United States v. Walsh

702 F. Supp. 2d 6, 105 A.F.T.R.2d (RIA) 1794, 2010 U.S. Dist. LEXIS 34064, 2010 WL 1348242
CourtDistrict Court, D. Maine
DecidedApril 6, 2010
DocketCivil 08-232-P-S
StatusPublished

This text of 702 F. Supp. 2d 6 (United States v. Walsh) is published on Counsel Stack Legal Research, covering District Court, D. Maine primary law. Counsel Stack provides free access to over 12 million legal documents including statutes, case law, regulations, and constitutions.

Bluebook
United States v. Walsh, 702 F. Supp. 2d 6, 105 A.F.T.R.2d (RIA) 1794, 2010 U.S. Dist. LEXIS 34064, 2010 WL 1348242 (D. Me. 2010).

Opinion

ORDER ON MOTION FOR SUMMARY JUDGMENT AND RECOMMENDED DECISION

GEORGE Z. SINGAL, District Judge.

Before the Court is the Government’s Motion for Summary Judgment (Docket # 20). On February 22, 2010, the United States Magistrate Judge filed his Recommended Decision (Docket # 33). The Government filed its Objection to the Recommended Decision (Docket # 34) on March 8, 2010. For reasons set forth below and based on the Court’s own de novo review, the Court ADOPTS IN PART and RE *7 JECTS IN PART the Recommended Decision and GRANTS the Government’s Motion for Summary Judgment (Docket # 15) in a judgment amount equal to the full amount sought by the Government.

I. LEGAL STANDARD

Generally, a party is entitled to summary judgment if, on the record before the Court, it appears “that there is no genuine issue as to any material fact and that the moving party is entitled to judgment as a matter of law.” Fed.R.Civ.P. 56(c). An issue is “genuine” if “the evidence is such that a reasonable jury could return a verdict for the nonmoving party.” Anderson v. Liberty Lobby, Inc., 477 U.S. 242, 248, 106 S.Ct. 2505, 91 L.Ed.2d 202 (1986). A “material fact” is one that has “the potential to affect the outcome of the suit under the applicable law.” Nereida-Gonzalez v. Tirado-Delgado, 990 F.2d 701, 703 (1st Cir.1993).

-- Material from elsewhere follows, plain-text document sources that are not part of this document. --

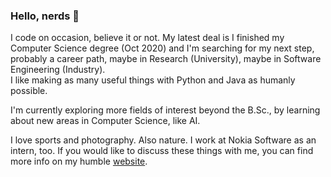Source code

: ### Hello, nerds 👋

I code on occasion, believe it or not. My latest deal is I finished my Computer Science degree (Oct 2020) and I'm searching for my next step, probably a career path, maybe in Research (University), maybe in Software Engineering (Industry).
<br>I like making as many useful things with Python and Java as humanly possible.

I'm currently exploring more fields of interest beyond the B.Sc., by learning about new areas in Computer Science, like AI.

I love sports and photography. Also nature. I work at Nokia Software as an intern, too. If you would like to discuss these things with me, you can find more info on my humble [website](https://naseemsr.wixsite.com/naseem).


<!--
**NaseemSrour/NaseemSrour** is a ✨ _special_ ✨ repository because its `README.md` (this file) appears on your GitHub profile.

Here are some ideas to get you started:

- 🔭 I’m currently working on ...
- 🌱 I’m currently learning ...
- 👯 I’m looking to collaborate on ...
- 🤔 I’m looking for help with ...
- 💬 Ask me about ...
- 📫 How to reach me: ...
- 😄 Pronouns: ...
- ⚡ Fun fact: ...
-->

The party moving for summary judgment must demonstrate an absence of evidence to support the nonmoving party’s case or defense. Celotex Corp. v. Catrett, 477 U.S. 317, 325, 106 S.Ct. 2548, 91 L.Ed.2d 265 (1986). In determining whether this burden is met, the Court must view the record in the light most favorable to the nonmoving party and give that party the benefit of all reasonable inferences in its favor. Santoni v. Potter, 369 F.3d 594, 598 (1st Cir.2004). Once the moving party has made a preliminary showing that no genuine issue of material fact exists, the nonmoving party must “produce specific facts, in suitable evidentiary form, to establish the presence of a trial-worthy issue.” Triangle Trading Co. v. Robroy Indus., Inc., 200 F.3d 1, 2 (1st Cir.1999) (citation and internal punctuation omitted); Fed.R.Civ.P. 56(e). “As to any essential factual element of its claim on which the nonmovant would bear the burden of proof at trial, its failure to come forward -with sufficient evidence to generate a trial-worthy issue warrants summary judgment to the moving party.” In re Spigel, 260 F.3d 27, 31 (1st Cir.2001) (citation and internal punctuation omitted).

In the District of Maine, Local Rule 56 details the process by which the parties present the facts to be considered in deciding a motion for summary judgment. Pursuant to this local rule, the moving party must first file a statement of material facts that it claims are not in dispute. See Loc. R. 56(b). Each fact must be set forth in a numbered paragraph and supported by a specific record citation. The nonmoving party must then submit a responsive “separate, short, and concise” statement of material facts in which it must “admit, deny or qualify the facts by reference to each numbered paragraph of the moving party’s statement of material facts[J” Loe. R. 56(c). The nonmovant likewise must support each denial or qualification with an appropriate record citation. The nonmoving party may also submit its own additional statement of material facts that it contends are not in dispute, each supported by a specific record citation. The movant then must respond to the nonmoving party’s statement of additional facts, if any, by way of a reply statement of material facts in which it must “admit, deny or qualify such additional facts by reference to the numbered paragraphs” of the nonmovant’s statement. Loe. R. 56(d). Again, each denial or qualification must be supported by an appropriate record citation. Ultimately, the Court has “no independent duty to search or consider any part of the record not specifically referenced in the parties’ separate statement of facts” and “may disregard any statement of fact not supported by a specific citation.” Loe. R. 56(f).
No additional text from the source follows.